[Records excerpted from a collection]
◇ ◇ ◇
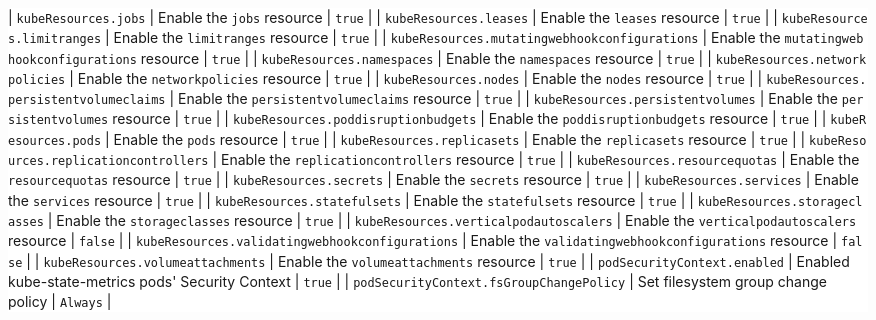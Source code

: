 | `kubeResources.jobs`                                | Enable the `jobs` resource                                                                                                                                         | `true`                               |
| `kubeResources.leases`                              | Enable the `leases` resource                                                                                                                                       | `true`                               |
| `kubeResources.limitranges`                         | Enable the `limitranges` resource                                                                                                                                  | `true`                               |
| `kubeResources.mutatingwebhookconfigurations`       | Enable the `mutatingwebhookconfigurations` resource                                                                                                                | `true`                               |
| `kubeResources.namespaces`                          | Enable the `namespaces` resource                                                                                                                                   | `true`                               |
| `kubeResources.networkpolicies`                     | Enable the `networkpolicies` resource                                                                                                                              | `true`                               |
| `kubeResources.nodes`                               | Enable the `nodes` resource                                                                                                                                        | `true`                               |
| `kubeResources.persistentvolumeclaims`              | Enable the `persistentvolumeclaims` resource                                                                                                                       | `true`                               |
| `kubeResources.persistentvolumes`                   | Enable the `persistentvolumes` resource                                                                                                                            | `true`                               |
| `kubeResources.poddisruptionbudgets`                | Enable the `poddisruptionbudgets` resource                                                                                                                         | `true`                               |
| `kubeResources.pods`                                | Enable the `pods` resource                                                                                                                                         | `true`                               |
| `kubeResources.replicasets`                         | Enable the `replicasets` resource                                                                                                                                  | `true`                               |
| `kubeResources.replicationcontrollers`              | Enable the `replicationcontrollers` resource                                                                                                                       | `true`                               |
| `kubeResources.resourcequotas`                      | Enable the `resourcequotas` resource                                                                                                                               | `true`                               |
| `kubeResources.secrets`                             | Enable the `secrets` resource                                                                                                                                      | `true`                               |
| `kubeResources.services`                            | Enable the `services` resource                                                                                                                                     | `true`                               |
| `kubeResources.statefulsets`                        | Enable the `statefulsets` resource                                                                                                                                 | `true`                               |
| `kubeResources.storageclasses`                      | Enable the `storageclasses` resource                                                                                                                               | `true`                               |
| `kubeResources.verticalpodautoscalers`              | Enable the `verticalpodautoscalers` resource                                                                                                                       | `false`                              |
| `kubeResources.validatingwebhookconfigurations`     | Enable the `validatingwebhookconfigurations` resource                                                                                                              | `false`                              |
| `kubeResources.volumeattachments`                   | Enable the `volumeattachments` resource                                                                                                                            | `true`                               |
| `podSecurityContext.enabled`                        | Enabled kube-state-metrics pods' Security Context                                                                                                                  | `true`                               |
| `podSecurityContext.fsGroupChangePolicy`            | Set filesystem group change policy                                                                                                                                 | `Always`                             |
◇ ◇ ◇
- **Activity**:
In the data above, which lines include "false"? Return those lines.

- **Answer space**:
| `kubeResources.verticalpodautoscalers`              | Enable the `verticalpodautoscalers` resource                                                                                                                       | `false`                              |
| `kubeResources.validatingwebhookconfigurations`     | Enable the `validatingwebhookconfigurations` resource                                                                                                              | `false`                              |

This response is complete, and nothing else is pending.